_INSTRUCTIONS TO FOLLOW_
The answer must consist only of the lines from the line with "However, you can" to the line with "In case you find", both included, exactly as they stand below.

(Items from a dataset)
"""
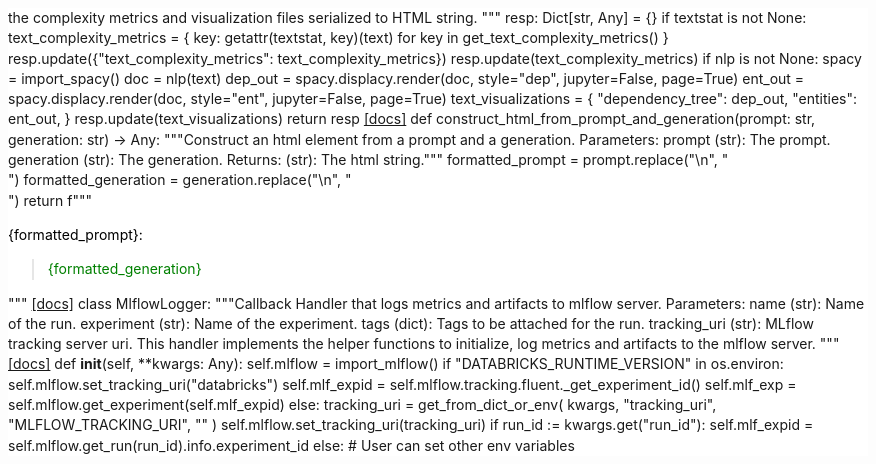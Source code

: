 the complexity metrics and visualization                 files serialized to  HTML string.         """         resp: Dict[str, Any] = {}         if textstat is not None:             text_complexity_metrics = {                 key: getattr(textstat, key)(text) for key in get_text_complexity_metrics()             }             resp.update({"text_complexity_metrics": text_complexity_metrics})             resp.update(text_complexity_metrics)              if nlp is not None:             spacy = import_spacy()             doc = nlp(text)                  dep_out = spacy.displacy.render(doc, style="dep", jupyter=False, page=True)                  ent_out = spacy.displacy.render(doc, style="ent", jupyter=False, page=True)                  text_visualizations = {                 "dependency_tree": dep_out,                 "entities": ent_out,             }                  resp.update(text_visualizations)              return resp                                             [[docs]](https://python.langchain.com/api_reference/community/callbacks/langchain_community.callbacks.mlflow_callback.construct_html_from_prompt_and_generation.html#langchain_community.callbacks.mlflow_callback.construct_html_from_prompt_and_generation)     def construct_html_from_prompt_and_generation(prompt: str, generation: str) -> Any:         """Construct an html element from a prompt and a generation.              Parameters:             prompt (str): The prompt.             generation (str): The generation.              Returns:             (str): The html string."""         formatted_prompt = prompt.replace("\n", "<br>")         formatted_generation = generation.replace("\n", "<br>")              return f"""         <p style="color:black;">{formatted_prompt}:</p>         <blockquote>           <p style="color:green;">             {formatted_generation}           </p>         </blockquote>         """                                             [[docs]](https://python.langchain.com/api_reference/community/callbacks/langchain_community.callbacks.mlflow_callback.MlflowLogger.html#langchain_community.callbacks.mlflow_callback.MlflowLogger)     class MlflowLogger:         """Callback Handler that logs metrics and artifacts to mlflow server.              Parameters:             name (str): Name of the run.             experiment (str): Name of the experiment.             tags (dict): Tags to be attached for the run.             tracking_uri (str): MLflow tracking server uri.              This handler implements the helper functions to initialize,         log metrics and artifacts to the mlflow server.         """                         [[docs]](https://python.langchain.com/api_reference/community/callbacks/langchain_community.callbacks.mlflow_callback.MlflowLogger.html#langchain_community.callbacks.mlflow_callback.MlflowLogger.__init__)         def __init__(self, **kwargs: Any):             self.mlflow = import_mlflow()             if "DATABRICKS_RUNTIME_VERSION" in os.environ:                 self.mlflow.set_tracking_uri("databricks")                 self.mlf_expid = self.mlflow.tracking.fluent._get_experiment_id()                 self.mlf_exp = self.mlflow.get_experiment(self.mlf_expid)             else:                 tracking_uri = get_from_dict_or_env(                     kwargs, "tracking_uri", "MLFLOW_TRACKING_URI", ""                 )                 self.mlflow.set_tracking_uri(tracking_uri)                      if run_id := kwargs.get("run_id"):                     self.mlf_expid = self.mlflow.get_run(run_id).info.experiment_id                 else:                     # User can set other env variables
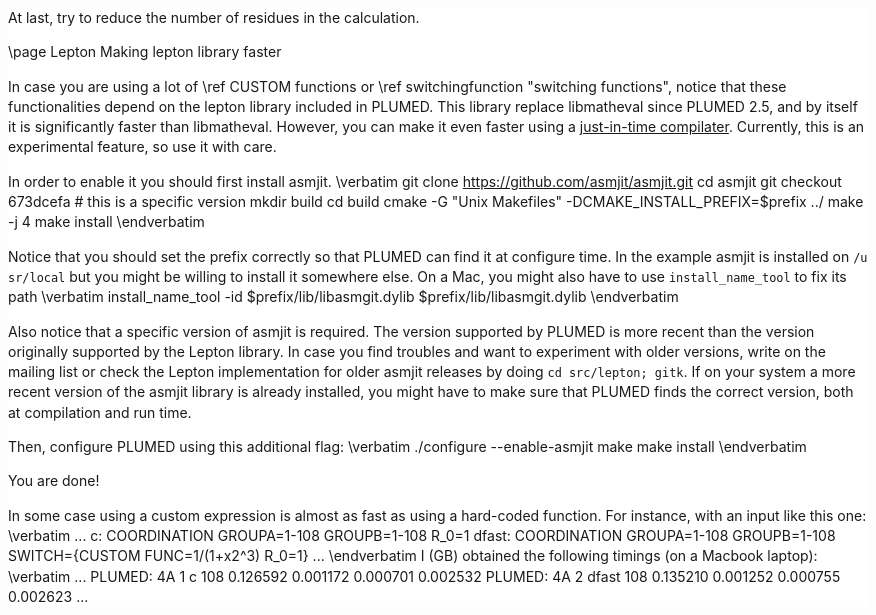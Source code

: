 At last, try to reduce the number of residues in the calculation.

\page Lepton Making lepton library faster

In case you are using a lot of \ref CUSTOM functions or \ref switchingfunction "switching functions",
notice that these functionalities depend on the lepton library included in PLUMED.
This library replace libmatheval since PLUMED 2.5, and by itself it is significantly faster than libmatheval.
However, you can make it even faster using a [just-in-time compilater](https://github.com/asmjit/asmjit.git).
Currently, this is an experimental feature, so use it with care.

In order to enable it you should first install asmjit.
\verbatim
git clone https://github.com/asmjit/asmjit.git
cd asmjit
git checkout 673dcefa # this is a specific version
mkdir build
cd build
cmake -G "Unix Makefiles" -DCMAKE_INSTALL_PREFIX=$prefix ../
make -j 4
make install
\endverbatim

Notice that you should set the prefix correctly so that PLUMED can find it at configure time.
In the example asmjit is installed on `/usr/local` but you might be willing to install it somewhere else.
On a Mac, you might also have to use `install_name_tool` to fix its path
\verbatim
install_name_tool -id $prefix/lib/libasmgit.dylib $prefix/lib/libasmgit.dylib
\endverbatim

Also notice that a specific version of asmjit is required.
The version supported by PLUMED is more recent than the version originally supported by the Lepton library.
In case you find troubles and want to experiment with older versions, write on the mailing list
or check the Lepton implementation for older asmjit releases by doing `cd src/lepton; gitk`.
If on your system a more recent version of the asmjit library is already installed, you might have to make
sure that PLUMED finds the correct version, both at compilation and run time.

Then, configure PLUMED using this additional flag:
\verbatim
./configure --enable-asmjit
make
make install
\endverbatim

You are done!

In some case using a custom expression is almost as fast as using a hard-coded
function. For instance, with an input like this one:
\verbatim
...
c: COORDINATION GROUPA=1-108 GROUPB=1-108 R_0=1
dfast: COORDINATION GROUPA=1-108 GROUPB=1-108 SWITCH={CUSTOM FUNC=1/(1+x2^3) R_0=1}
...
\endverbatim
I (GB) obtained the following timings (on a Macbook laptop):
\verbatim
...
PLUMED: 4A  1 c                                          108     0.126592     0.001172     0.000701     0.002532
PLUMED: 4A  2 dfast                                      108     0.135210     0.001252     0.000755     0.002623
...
"""
_FINISHED EXERCISE_
However, you can make it even faster using a [just-in-time compilater](https://github.com/asmjit/asmjit.git).
Currently, this is an experimental feature, so use it with care.

In order to enable it you should first install asmjit.
\verbatim
git clone https://github.com/asmjit/asmjit.git
cd asmjit
git checkout 673dcefa # this is a specific version
mkdir build
cd build
cmake -G "Unix Makefiles" -DCMAKE_INSTALL_PREFIX=$prefix ../
make -j 4
make install
\endverbatim

Notice that you should set the prefix correctly so that PLUMED can find it at configure time.
In the example asmjit is installed on `/usr/local` but you might be willing to install it somewhere else.
On a Mac, you might also have to use `install_name_tool` to fix its path
\verbatim
install_name_tool -id $prefix/lib/libasmgit.dylib $prefix/lib/libasmgit.dylib
\endverbatim

Also notice that a specific version of asmjit is required.
The version supported by PLUMED is more recent than the version originally supported by the Lepton library.
In case you find troubles and want to experiment with older versions, write on the mailing list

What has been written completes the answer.